Parallel nanochannels: visualizing DNA–protein interactions

To prove that, after passivating the glass surface using PEG (see Material and methods), our parallel device can be used to study protein binding without immobilization, we measured a sample containing 1 nM gapped dsDNA in the absence and presence of 10 nM of DNA polymerase I (Klenow fragment, KF). The nanochannels were imaged for 5 minutes obtaining ∼105 FRET efficiency readouts from single molecules flowing through the field of view; this allowed us to compute high quality FRET efficiency histograms (Fig. 2b).

The mean FRET efficiency for the DNA molecules in the absence of KF shows a single species centered around E* = 0.4. The addition of KF causes an increase of FRET efficiency to 0.6 which reflects the expected shortened donor–acceptor distance upon binding and DNA bending.31 We note that using freely diffusing molecules, we obtained a second independent readout for the binding in the form of the decreased apparent diffusion coefficient along the channel upon KF addition and complex formation from DDNA = 35.3 ± 0.3 μm2 s−1 to DDNA/KF = 30.6 ± 0.3 μm2 s−1.

Parallel nanochannels: resolving salt-dependent conformational equilibria of DNA hairpins

To compare the accessible dynamic range of FRET measurements in nanochannels with those of immobilized entities, we utilized DNA hairpins that can interconvert between an open (low FRET) and closed (high FRET) conformations.

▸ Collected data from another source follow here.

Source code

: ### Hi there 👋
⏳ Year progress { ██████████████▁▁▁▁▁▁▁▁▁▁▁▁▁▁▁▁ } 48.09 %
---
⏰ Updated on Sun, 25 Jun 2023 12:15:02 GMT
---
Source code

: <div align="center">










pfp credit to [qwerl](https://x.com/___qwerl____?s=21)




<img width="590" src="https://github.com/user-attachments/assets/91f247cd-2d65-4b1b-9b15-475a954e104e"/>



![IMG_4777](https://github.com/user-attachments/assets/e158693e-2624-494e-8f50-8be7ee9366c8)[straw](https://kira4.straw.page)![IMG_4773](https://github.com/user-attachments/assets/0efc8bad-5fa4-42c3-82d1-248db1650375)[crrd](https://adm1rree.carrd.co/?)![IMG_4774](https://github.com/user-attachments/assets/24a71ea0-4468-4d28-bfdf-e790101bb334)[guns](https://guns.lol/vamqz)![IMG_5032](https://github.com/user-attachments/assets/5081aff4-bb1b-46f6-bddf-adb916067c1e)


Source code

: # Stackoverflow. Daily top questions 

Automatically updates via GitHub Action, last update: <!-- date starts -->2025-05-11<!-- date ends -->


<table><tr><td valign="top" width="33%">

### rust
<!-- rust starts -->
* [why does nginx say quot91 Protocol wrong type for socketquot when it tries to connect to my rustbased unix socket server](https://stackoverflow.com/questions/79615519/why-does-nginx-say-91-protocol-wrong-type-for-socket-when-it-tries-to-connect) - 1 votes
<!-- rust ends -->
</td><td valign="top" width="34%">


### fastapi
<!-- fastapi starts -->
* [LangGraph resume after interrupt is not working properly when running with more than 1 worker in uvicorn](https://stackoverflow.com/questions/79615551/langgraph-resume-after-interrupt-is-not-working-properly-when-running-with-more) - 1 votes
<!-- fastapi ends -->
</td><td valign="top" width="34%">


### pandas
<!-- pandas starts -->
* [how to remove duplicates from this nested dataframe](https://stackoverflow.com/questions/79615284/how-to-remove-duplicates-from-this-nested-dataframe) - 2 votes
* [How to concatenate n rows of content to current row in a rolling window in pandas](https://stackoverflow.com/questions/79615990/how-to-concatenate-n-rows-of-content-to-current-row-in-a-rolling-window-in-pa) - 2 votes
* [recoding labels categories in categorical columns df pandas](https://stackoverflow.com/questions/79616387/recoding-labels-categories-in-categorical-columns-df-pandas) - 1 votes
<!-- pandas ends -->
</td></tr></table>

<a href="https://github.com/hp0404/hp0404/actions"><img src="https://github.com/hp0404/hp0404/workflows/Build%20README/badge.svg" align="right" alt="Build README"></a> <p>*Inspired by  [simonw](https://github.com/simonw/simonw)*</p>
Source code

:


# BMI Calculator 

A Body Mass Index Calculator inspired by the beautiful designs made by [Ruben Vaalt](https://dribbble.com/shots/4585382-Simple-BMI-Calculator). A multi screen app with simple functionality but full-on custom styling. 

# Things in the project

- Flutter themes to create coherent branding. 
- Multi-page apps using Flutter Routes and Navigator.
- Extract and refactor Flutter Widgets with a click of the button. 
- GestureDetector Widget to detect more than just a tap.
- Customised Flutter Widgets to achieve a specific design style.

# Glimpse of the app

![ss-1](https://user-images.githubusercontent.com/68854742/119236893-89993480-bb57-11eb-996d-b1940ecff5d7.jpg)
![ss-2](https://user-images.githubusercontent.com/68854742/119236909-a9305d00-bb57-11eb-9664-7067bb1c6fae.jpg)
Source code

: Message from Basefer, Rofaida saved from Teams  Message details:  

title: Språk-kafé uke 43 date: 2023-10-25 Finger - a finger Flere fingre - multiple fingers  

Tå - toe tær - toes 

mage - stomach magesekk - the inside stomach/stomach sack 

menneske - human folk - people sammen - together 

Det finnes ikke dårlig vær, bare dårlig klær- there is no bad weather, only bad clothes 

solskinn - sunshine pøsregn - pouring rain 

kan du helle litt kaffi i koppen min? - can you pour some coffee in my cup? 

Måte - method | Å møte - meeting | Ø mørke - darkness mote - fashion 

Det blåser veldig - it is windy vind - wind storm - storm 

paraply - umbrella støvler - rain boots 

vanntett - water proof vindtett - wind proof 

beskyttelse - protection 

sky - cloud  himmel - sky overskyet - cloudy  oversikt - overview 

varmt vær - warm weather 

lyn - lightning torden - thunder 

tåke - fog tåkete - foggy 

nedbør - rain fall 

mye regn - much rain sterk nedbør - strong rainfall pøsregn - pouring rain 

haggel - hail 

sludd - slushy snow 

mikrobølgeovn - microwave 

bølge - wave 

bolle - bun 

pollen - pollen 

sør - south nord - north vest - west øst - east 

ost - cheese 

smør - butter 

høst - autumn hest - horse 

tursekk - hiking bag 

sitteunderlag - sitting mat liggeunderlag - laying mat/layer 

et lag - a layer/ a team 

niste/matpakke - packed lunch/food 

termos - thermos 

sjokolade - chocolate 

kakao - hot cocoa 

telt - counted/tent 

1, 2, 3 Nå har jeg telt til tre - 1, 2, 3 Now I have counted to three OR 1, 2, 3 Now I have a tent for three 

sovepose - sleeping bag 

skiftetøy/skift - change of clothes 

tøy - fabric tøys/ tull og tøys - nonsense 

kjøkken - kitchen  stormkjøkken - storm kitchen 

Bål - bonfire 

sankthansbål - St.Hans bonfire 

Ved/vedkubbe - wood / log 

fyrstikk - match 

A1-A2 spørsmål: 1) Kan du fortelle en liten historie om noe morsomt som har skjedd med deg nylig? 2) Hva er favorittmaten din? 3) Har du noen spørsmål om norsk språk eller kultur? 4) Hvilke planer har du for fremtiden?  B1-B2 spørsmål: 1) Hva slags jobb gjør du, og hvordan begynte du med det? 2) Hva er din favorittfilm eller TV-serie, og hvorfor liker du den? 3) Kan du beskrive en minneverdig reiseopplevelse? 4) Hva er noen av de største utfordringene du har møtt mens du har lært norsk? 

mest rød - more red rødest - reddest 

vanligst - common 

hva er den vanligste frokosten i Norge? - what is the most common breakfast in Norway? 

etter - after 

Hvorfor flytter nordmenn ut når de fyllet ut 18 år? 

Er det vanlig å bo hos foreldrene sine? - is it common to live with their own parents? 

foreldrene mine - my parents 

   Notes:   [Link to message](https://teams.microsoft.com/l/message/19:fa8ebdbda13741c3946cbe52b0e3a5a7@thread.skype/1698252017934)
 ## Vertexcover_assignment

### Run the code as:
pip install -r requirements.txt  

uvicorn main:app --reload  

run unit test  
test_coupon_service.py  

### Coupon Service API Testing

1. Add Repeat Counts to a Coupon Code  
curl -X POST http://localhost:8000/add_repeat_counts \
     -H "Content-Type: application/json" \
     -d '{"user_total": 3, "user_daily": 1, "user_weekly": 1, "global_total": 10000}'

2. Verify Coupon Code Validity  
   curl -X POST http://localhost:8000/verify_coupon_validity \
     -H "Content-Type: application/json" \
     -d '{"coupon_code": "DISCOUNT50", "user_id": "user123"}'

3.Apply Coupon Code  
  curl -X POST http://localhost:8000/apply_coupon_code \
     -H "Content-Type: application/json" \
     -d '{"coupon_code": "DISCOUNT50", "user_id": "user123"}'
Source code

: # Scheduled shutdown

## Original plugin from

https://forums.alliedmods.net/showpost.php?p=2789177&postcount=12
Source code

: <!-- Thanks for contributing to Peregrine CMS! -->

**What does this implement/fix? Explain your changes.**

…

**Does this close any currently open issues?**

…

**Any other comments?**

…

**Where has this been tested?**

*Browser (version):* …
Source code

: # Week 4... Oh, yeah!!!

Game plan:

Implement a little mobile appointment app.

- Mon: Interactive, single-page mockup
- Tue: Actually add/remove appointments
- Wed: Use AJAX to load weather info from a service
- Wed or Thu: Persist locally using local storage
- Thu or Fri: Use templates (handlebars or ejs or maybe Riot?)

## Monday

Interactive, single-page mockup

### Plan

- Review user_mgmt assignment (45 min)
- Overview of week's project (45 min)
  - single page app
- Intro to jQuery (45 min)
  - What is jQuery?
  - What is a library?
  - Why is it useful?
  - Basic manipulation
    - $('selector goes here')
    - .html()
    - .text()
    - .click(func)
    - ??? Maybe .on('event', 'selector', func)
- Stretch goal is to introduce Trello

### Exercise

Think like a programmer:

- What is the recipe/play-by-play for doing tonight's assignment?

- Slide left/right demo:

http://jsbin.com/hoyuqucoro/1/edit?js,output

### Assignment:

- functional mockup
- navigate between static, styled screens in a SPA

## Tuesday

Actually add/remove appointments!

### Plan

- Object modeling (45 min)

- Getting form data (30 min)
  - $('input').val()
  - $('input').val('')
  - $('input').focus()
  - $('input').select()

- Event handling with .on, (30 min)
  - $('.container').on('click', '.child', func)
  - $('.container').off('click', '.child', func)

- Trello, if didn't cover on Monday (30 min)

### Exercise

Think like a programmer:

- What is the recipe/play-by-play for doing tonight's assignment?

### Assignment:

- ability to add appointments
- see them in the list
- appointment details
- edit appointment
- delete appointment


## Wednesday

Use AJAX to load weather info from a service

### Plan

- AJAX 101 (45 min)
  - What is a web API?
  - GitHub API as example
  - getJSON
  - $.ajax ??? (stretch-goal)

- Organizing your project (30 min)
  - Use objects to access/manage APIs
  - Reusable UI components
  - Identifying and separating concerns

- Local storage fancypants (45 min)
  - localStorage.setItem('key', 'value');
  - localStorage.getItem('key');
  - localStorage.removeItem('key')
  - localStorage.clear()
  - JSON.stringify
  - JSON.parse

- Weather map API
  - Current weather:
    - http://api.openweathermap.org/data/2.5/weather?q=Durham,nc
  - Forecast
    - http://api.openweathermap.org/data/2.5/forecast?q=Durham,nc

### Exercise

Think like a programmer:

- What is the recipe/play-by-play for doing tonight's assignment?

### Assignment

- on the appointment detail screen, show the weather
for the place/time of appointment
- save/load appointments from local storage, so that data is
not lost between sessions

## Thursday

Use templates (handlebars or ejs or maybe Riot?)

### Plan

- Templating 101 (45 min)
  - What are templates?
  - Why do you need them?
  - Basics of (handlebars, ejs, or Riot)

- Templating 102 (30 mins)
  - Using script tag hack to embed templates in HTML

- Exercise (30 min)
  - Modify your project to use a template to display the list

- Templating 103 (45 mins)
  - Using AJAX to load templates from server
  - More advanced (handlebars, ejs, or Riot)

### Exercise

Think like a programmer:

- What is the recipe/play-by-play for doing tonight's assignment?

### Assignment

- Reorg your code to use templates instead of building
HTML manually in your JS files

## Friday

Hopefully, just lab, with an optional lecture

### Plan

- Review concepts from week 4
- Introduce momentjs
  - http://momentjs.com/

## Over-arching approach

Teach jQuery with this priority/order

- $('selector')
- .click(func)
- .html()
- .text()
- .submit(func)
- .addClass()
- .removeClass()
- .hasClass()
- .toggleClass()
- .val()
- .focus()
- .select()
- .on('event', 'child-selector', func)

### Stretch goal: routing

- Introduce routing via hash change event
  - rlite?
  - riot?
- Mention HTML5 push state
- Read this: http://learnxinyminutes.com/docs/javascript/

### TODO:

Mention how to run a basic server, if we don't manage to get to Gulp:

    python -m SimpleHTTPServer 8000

The chosen DNA hairpin is mostly open at 0 M NaCl and mostly closed at 1 M NaCl, while showing fast opening and closing at an intermediate concentration of 0.5 M NaCl.20 Upon addition of salt, we further note a small shift of the FRET peak of the open conformation due to a salt-depended compaction of the single stranded DNA overhang.32 The FRET histograms of the freely flowing DNA hairpins are similar to the immobilized ones (Fig. 3a), indicating that we access a broad FRET range and resolve the individual conformational states of “open” and “closed”. Combining consecutive localizations from individual molecules allowed us to obtain time traces that show opening and closing of individual DNA hairpins in real time (Fig. 3b).
image file: c8lc01175c-f3.tif
Fig. 3 Detecting conformational equilibria of DNA hairpins in nanochannels. (a) Single-molecule detection of DNA molecules immobilized or non-immobilized within parallel nanochannels. The conformational equilibrium of DNA hairpins is salt dependent; DNA hairpins are mostly open (low FRET) at [NaCl] = 0 M; the conformational equilibrium shifts towards the closed state (high FRET) with increasing salt concentrations. The DNA hairpin shows similar behavior when imaged in parallel nanochannels compared to a standard immobilized sample. For full E*/S histograms see ESI Fig. S7b. (b) Single-molecule time traces obtained from tracking individual molecules flowing through the channels at [NaCl] = 0.5 M. The AA signal (blue trace) remains largely constant. The clear anti-correlation of the DD (green trace) and the DA (red trace) signal and the resulting FRET time traces (black trace) indicate conformational changes in the millisecond timescale of the DNA hairpin during its passage. Dashed vertical lines are added for visual guidance indicating the expected FRET efficiencies of the open and closed DNA hairpin conformation, respectively. (c–e) Mixing of a high salt solution [NaCl] = 1 M with DNA hairpins [NaCl] = 0 M at increasing flow speeds. Center: binned maps (4 × 4 camera pixels per bin), in which color represents the median FRET efficiency and opacity indicates the number of localizations in a bin over the time span of the measurement. Given the low Péclet number, axial diffusion of the DNA hairpin in the salt inlet is visible at lower flow speeds (given with 95% interval of confidence) (c and d) but becomes negligible at the highest one (e). Top: FRET histograms reconstructed from the inlet (boxed region); the salt diffuses into the inlet channel of the hairpin stabilizing the closed conformation of the hairpin at the lowest flow rate; this effect decreases at higher flow rates. Bottom: FRET histograms reconstructed below the T-junction (boxed region); at higher flow speed, the concentration of the salt in the outlet decreases because the effect of axial diffusion becomes less prevalent originating a rise in the open conformation compared to the lower flow speeds.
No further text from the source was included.